Langsung ke konten utama

Kue Kering, Renyah di Mulut Ringan di Kantong



Berlebaran tanpa kue kering rasanya tak afdol. Tradisi bertahun-tahun, suguhan kue kering menjadi wajib ada di tengah kebersamaan keluarga, saudara, teman dan tetangga, saat merayakan hari nan fitri. Penjual kue-kue kering pun memanfaatkan momen ini untuk meraup rupiah.

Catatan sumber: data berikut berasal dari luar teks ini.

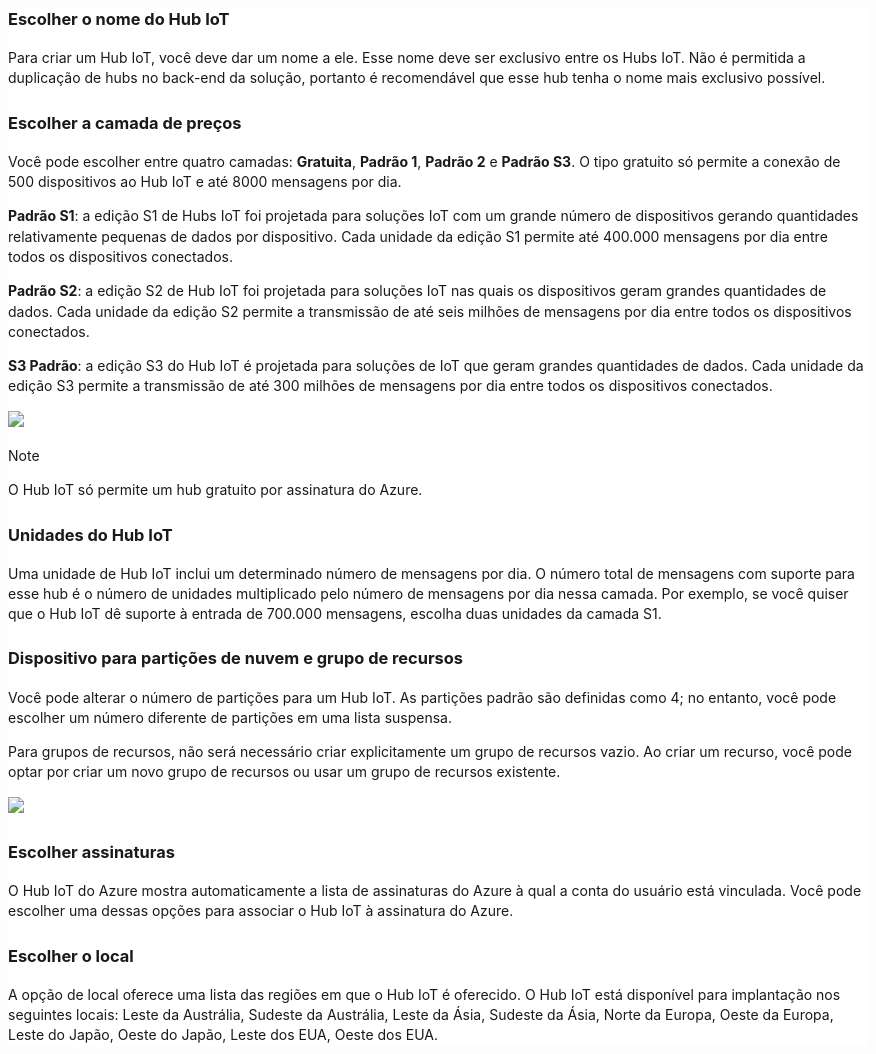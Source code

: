 ### <a name="choose-the-name-of-the-iot-hub"></a>Escolher o nome do Hub IoT
Para criar um Hub IoT, você deve dar um nome a ele. Esse nome deve ser exclusivo entre os Hubs IoT. Não é permitida a duplicação de hubs no back-end da solução, portanto é recomendável que esse hub tenha o nome mais exclusivo possível.

### <a name="choose-the-pricing-tier"></a>Escolher a camada de preços
Você pode escolher entre quatro camadas: **Gratuita**, **Padrão 1**, **Padrão 2** e **Padrão S3**. O tipo gratuito só permite a conexão de 500 dispositivos ao Hub IoT e até 8000 mensagens por dia.

**Padrão S1**: a edição S1 de Hubs IoT foi projetada para soluções IoT com um grande número de dispositivos gerando quantidades relativamente pequenas de dados por dispositivo. Cada unidade da edição S1 permite até 400.000 mensagens por dia entre todos os dispositivos conectados.

**Padrão S2**: a edição S2 de Hub IoT foi projetada para soluções IoT nas quais os dispositivos geram grandes quantidades de dados. Cada unidade da edição S2 permite a transmissão de até seis milhões de mensagens por dia entre todos os dispositivos conectados.

**S3 Padrão**: a edição S3 do Hub IoT é projetada para soluções de IoT que geram grandes quantidades de dados. Cada unidade da edição S3 permite a transmissão de até 300 milhões de mensagens por dia entre todos os dispositivos conectados.

![][4]

> [!NOTE]
> O Hub IoT só permite um hub gratuito por assinatura do Azure.
> 
> 

### <a name="iot-hub-units"></a>Unidades do Hub IoT
Uma unidade de Hub IoT inclui um determinado número de mensagens por dia. O número total de mensagens com suporte para esse hub é o número de unidades multiplicado pelo número de mensagens por dia nessa camada. Por exemplo, se você quiser que o Hub IoT dê suporte à entrada de 700.000 mensagens, escolha duas unidades da camada S1.

### <a name="device-to-cloud-partitions-and-resource-group"></a>Dispositivo para partições de nuvem e grupo de recursos
Você pode alterar o número de partições para um Hub IoT. As partições padrão são definidas como 4; no entanto, você pode escolher um número diferente de partições em uma lista suspensa.

Para grupos de recursos, não será necessário criar explicitamente um grupo de recursos vazio. Ao criar um recurso, você pode optar por criar um novo grupo de recursos ou usar um grupo de recursos existente.

![][5]

### <a name="choose-subscriptions"></a>Escolher assinaturas
O Hub IoT do Azure mostra automaticamente a lista de assinaturas do Azure à qual a conta do usuário está vinculada. Você pode escolher uma dessas opções para associar o Hub IoT à assinatura do Azure.

### <a name="choose-the-location"></a>Escolher o local
A opção de local oferece uma lista das regiões em que o Hub IoT é oferecido. O Hub IoT está disponível para implantação nos seguintes locais: Leste da Austrália, Sudeste da Austrália, Leste da Ásia, Sudeste da Ásia, Norte da Europa, Oeste da Europa, Leste do Japão, Oeste do Japão, Leste dos EUA, Oeste dos EUA.


[4]: ./media/iot-hub-create-through-portal/create-iothub.png
[5]: ./media/iot-hub-create-through-portal/location1.png
[8]: ./media/iot-hub-create-through-portal/portal-settings.png
[10]: ./media/iot-hub-create-through-portal/shared-access-policies.png
[11]: ./media/iot-hub-create-through-portal/messaging-settings.png
[12]: ./media/iot-hub-create-through-portal/pricing-error.png
[lnk-bulk]: iot-hub-bulk-identity-mgmt.md
[lnk-metrics]: iot-hub-metrics.md
[lnk-monitor]: iot-hub-operations-monitoring.md
[lnk-devguide]: iot-hub-devguide.md
[lnk-gateway]: iot-hub-linux-gateway-sdk-simulated-device.md
[lnk-securing]: iot-hub-security-ground-up.md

Bagi Sulastri, 29, tradisi membeli kue kering Lebaran sudah turun-temurun dilakukan keluarganya sejak ia masih kecil. “Saya sudah punya langganan sendiri, tetangga saya di daerah Bronggalan Sawah. Perpaduan resep kuenya pas. Meski harganya agak sedikit mahal dibandingkan yang dijual di toko, tapi rasanya memang lebih enak,” kata karyawan sebuah perusahaan kontraktor ini.

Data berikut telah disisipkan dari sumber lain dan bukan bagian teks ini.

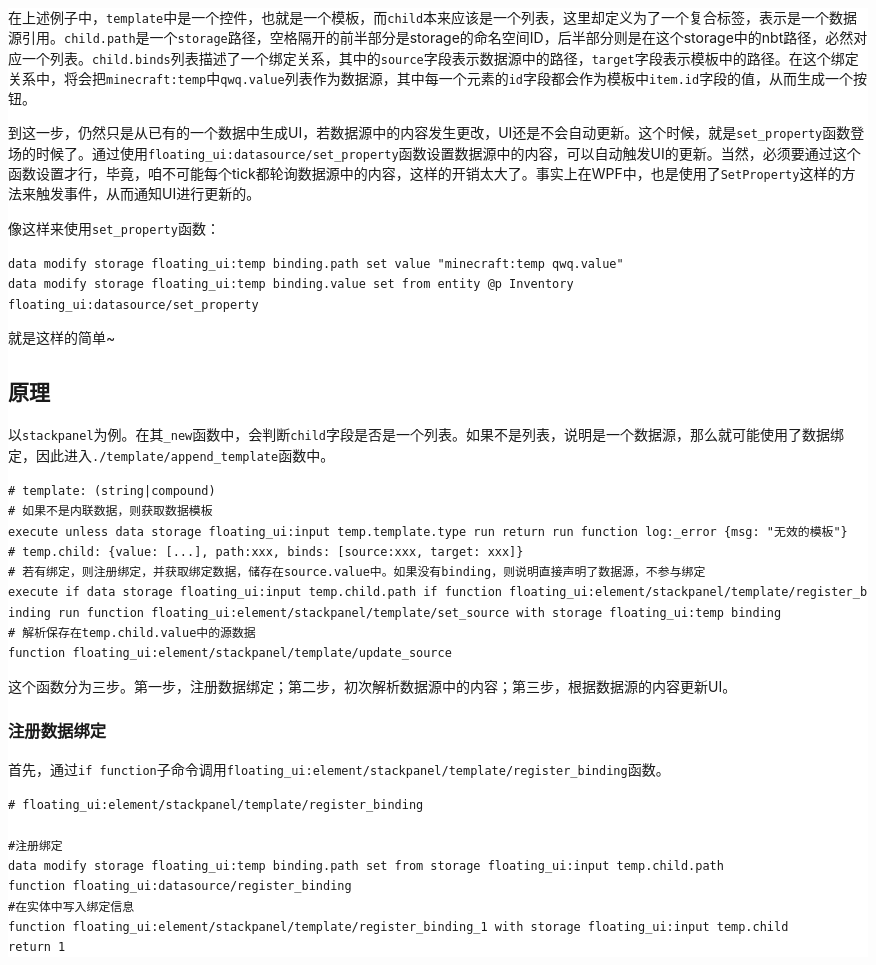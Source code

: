 在上述例子中，`template`中是一个控件，也就是一个模板，而`child`本来应该是一个列表，这里却定义为了一个复合标签，表示是一个数据源引用。`child.path`是一个`storage`路径，空格隔开的前半部分是storage的命名空间ID，后半部分则是在这个storage中的nbt路径，必然对应一个列表。`child.binds`列表描述了一个绑定关系，其中的`source`字段表示数据源中的路径，`target`字段表示模板中的路径。在这个绑定关系中，将会把`minecraft:temp`中`qwq.value`列表作为数据源，其中每一个元素的`id`字段都会作为模板中`item.id`字段的值，从而生成一个按钮。

到这一步，仍然只是从已有的一个数据中生成UI，若数据源中的内容发生更改，UI还是不会自动更新。这个时候，就是`set_property`函数登场的时候了。通过使用`floating_ui:datasource/set_property`函数设置数据源中的内容，可以自动触发UI的更新。当然，必须要通过这个函数设置才行，毕竟，咱不可能每个tick都轮询数据源中的内容，这样的开销太大了。事实上在WPF中，也是使用了`SetProperty`这样的方法来触发事件，从而通知UI进行更新的。

像这样来使用`set_property`函数：

```mcfunction
data modify storage floating_ui:temp binding.path set value "minecraft:temp qwq.value"
data modify storage floating_ui:temp binding.value set from entity @p Inventory
floating_ui:datasource/set_property
```

就是这样的简单~

## 原理

以`stackpanel`为例。在其`_new`函数中，会判断`child`字段是否是一个列表。如果不是列表，说明是一个数据源，那么就可能使用了数据绑定，因此进入`./template/append_template`函数中。

```mcfunction
# template: (string|compound)
# 如果不是内联数据，则获取数据模板
execute unless data storage floating_ui:input temp.template.type run return run function log:_error {msg: "无效的模板"}
# temp.child: {value: [...], path:xxx, binds: [source:xxx, target: xxx]}
# 若有绑定，则注册绑定，并获取绑定数据，储存在source.value中。如果没有binding，则说明直接声明了数据源，不参与绑定
execute if data storage floating_ui:input temp.child.path if function floating_ui:element/stackpanel/template/register_binding run function floating_ui:element/stackpanel/template/set_source with storage floating_ui:temp binding
# 解析保存在temp.child.value中的源数据
function floating_ui:element/stackpanel/template/update_source
```

这个函数分为三步。第一步，注册数据绑定；第二步，初次解析数据源中的内容；第三步，根据数据源的内容更新UI。

### 注册数据绑定

首先，通过`if function`子命令调用`floating_ui:element/stackpanel/template/register_binding`函数。

```mcfunction
# floating_ui:element/stackpanel/template/register_binding

#注册绑定
data modify storage floating_ui:temp binding.path set from storage floating_ui:input temp.child.path
function floating_ui:datasource/register_binding
#在实体中写入绑定信息
function floating_ui:element/stackpanel/template/register_binding_1 with storage floating_ui:input temp.child
return 1
```
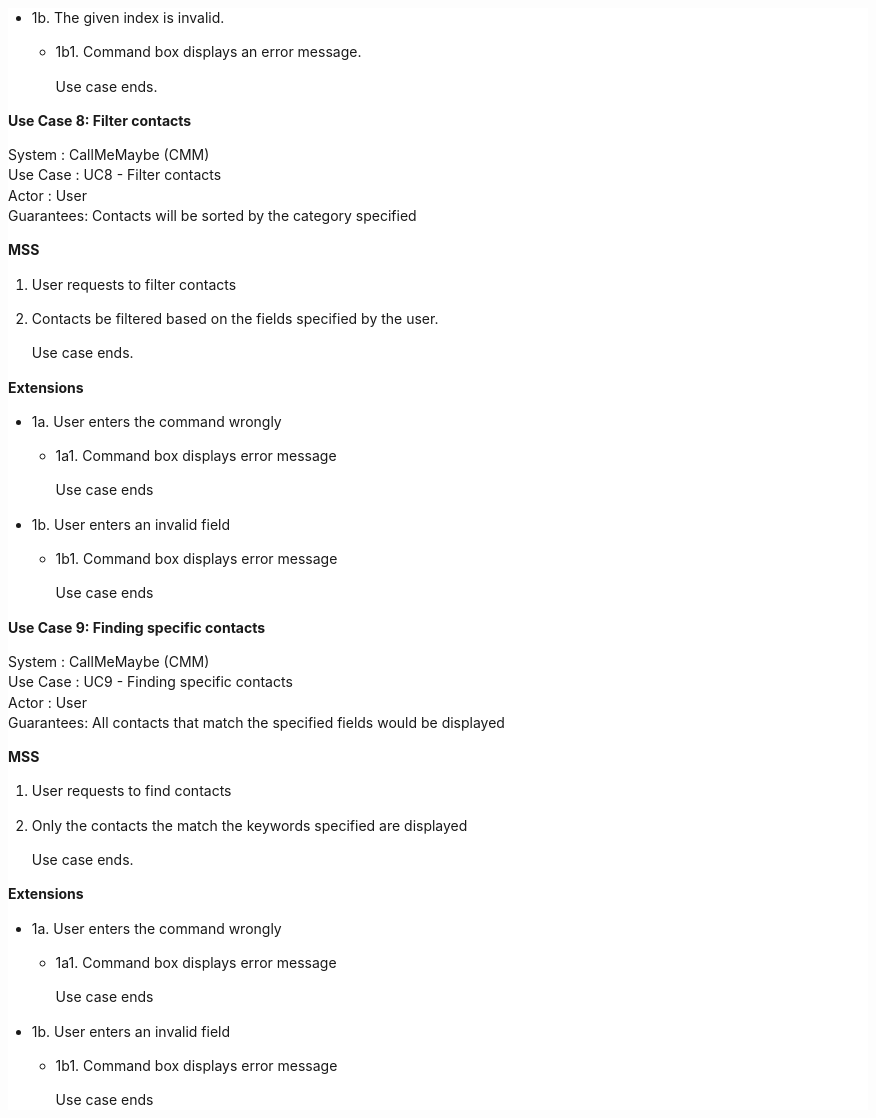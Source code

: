 * 1b. The given index is invalid.

    * 1b1. Command box displays an error message.

      Use case ends.
    
**Use Case 8: Filter contacts**

System : CallMeMaybe (CMM) <br>
Use Case : UC8 - Filter contacts <br>
Actor : User <br>
Guarantees: Contacts will be sorted by the category specified

**MSS**

1. User requests to filter contacts

2. Contacts be filtered based on the fields specified by the user.

   Use case ends.

**Extensions**

* 1a. User enters the command wrongly

    * 1a1. Command box displays error message

      Use case ends

* 1b. User enters an invalid field

    * 1b1. Command box displays error message

      Use case ends

**Use Case 9: Finding specific contacts**

System : CallMeMaybe (CMM) <br>
Use Case : UC9 - Finding specific contacts <br>
Actor : User <br>
Guarantees: All contacts that match the specified fields would be displayed

**MSS**

1. User requests to find contacts

2. Only the contacts the match the keywords specified are displayed

   Use case ends.

**Extensions**

* 1a. User enters the command wrongly

    * 1a1. Command box displays error message

      Use case ends

* 1b. User enters an invalid field

    * 1b1. Command box displays error message

      Use case ends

Sekali borong minimal Rp 500.000 terdiri dari beberapa item kue. “Kebetulan saya keluarga besar, jadi ada yang saya konsumsi sendiri dan ada yang saya berikan keluarga suami. Saya tinggal di rumah ibu dan ibu saya anak sulung, sementara saya anak bungsu pasti ramai kalau Lebaran,” ujar ibu dua anak ini.

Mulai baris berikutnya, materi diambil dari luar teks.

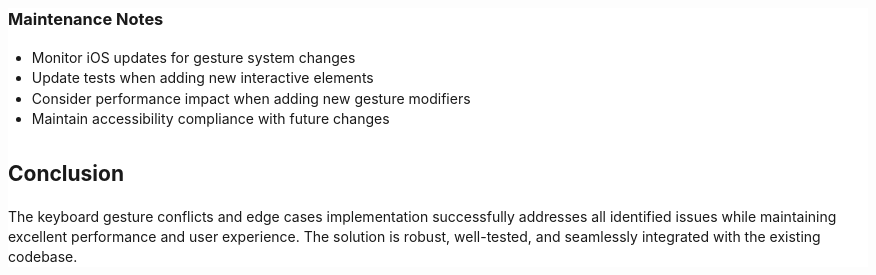 ### Maintenance Notes
- Monitor iOS updates for gesture system changes
- Update tests when adding new interactive elements
- Consider performance impact when adding new gesture modifiers
- Maintain accessibility compliance with future changes

## Conclusion

The keyboard gesture conflicts and edge cases implementation successfully addresses all identified issues while maintaining excellent performance and user experience. The solution is robust, well-tested, and seamlessly integrated with the existing codebase.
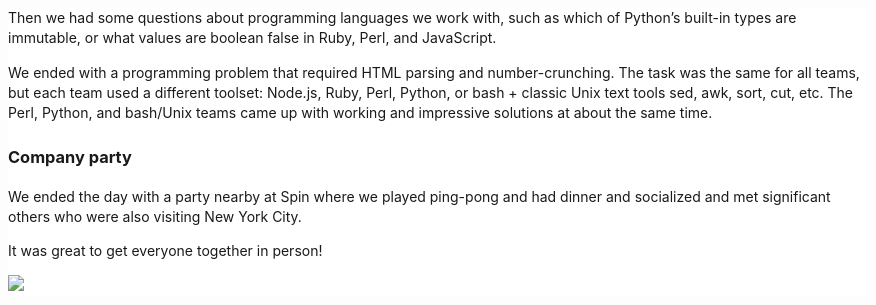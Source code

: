 Then we had some questions about programming languages we work with, such as which of Python’s built-in types are immutable, or what values are boolean false in Ruby, Perl, and JavaScript.

We ended with a programming problem that required HTML parsing and number-crunching. The task was the same for all teams, but each team used a different toolset: Node.js, Ruby, Perl, Python, or bash + classic Unix text tools sed, awk, sort, cut, etc. The Perl, Python, and bash/Unix teams came up with working and impressive solutions at about the same time.

### Company party

We ended the day with a party nearby at Spin where we played ping-pong and had dinner and socialized and met significant others who were also visiting New York City.

It was great to get everyone together in person!

<a data-flickr-embed="true" href="https://www.flickr.com/photos/end-point/22145792200/" title="DSC_4301"><img src="/blog/2015/11/end-points-20th-anniversary-meeting/image-2.jpeg" style="max-width: 100%;"/></a><script async src="//embedr.flickr.com/assets/client-code.js" charset="utf-8"></script>
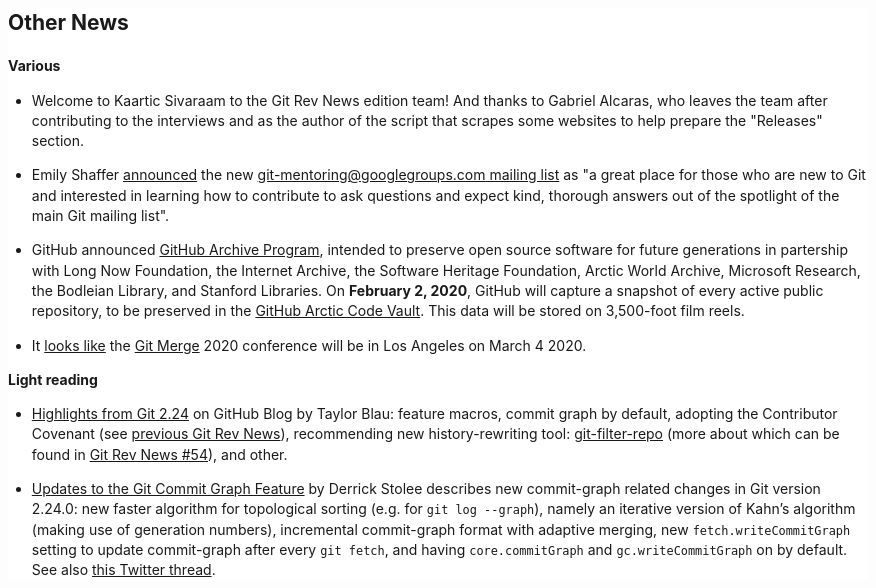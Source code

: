 ## Other News

__Various__

* Welcome to Kaartic Sivaraam to the Git Rev News edition team! And
  thanks to Gabriel Alcaras, who leaves the team after contributing to
  the interviews and as the author of the script that scrapes some
  websites to help prepare the "Releases" section.

* Emily Shaffer [announced](https://public-inbox.org/git/20191114194708.GD60198@google.com/)
  the new [git-mentoring@googlegroups.com mailing list](https://groups.google.com/forum/#!forum/git-mentoring) as "a great place
  for those who are new to Git and interested in learning how to
  contribute to ask questions and expect kind, thorough answers out of
  the spotlight of the main Git mailing list".

* GitHub announced [GitHub Archive Program](https://archiveprogram.github.com/),
  intended to preserve open source software for future generations
  in partership with Long Now Foundation, the Internet Archive,
  the Software Heritage Foundation, Arctic World Archive, Microsoft Research,
  the Bodleian Library, and Stanford Libraries.  On **February 2, 2020**,
  GitHub will capture a snapshot of every active public repository,
  to be preserved in the [GitHub Arctic Code Vault](https://archiveprogram.github.com/#arctic-code-vault).
  This data will be stored on 3,500-foot film reels.

* It [looks like](https://public-inbox.org/git/CAP8UFD0WXrG=XbZj9fyo1v0zy8p7yNnGZGVH8bHDqPOLThGD-w@mail.gmail.com/t/#u)
  the [Git Merge](https://git-merge.com/) 2020 conference
  will be in Los Angeles on March 4 2020.


__Light reading__

* [Highlights from Git 2.24](https://github.blog/2019-11-03-highlights-from-git-2-24/)
  on GitHub Blog by Taylor Blau: feature macros, commit graph by default,
  adopting the Contributor Covenant (see [previous Git Rev News](https://git.github.io/rev_news/2019/10/26/edition-56/)),
  recommending new history-rewriting tool: [git-filter-repo](https://github.com/newren/git-filter-repo/)
  (more about which can be found in [Git Rev News #54](https://git.github.io/rev_news/2019/08/21/edition-54/)),
  and other.

* [Updates to the Git Commit Graph Feature](https://devblogs.microsoft.com/devops/updates-to-the-git-commit-graph-feature/) by Derrick Stolee
  describes new commit-graph related changes in Git version 2.24.0:
  new faster algorithm for topological sorting (e.g. for `git log --graph`),
  namely an iterative version of Kahn’s algorithm (making use of generation numbers),
  incremental commit-graph format with adaptive merging,
  new `fetch.writeCommitGraph` setting to update commit-graph after every `git fetch`,
  and having `core.commitGraph` and `gc.writeCommitGraph` on by default.
  See also [this Twitter thread](https://twitter.com/stolee/status/1194242763413438465).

Kebutuhan kue kering tidak saja dipakai hanya saat Lebaran, tapi memasuki Ramadan sudah mulai dikonsumsi untuk buka puasa dan camilan makan sahur. “Jadi, saya sudah beli sejak minggu lalu. Selain pesan tetangga, ada juga yang saya beli di Pasar Atom. Belanja banyak tak apa, karena menyenangkan orang kan bisa menyenangkan diri sendiri,” ucap Sulastri sumringah.

Salah satu pembuat kue kering adalah Hasti Utami, pemilik Bunga Bakery. Semula, menurut pengakuannya, kue kering buatannya tidak untuk dikomersialkan. Kue-kue itu khusus untuk konsumsi sendiri bersama keluarga.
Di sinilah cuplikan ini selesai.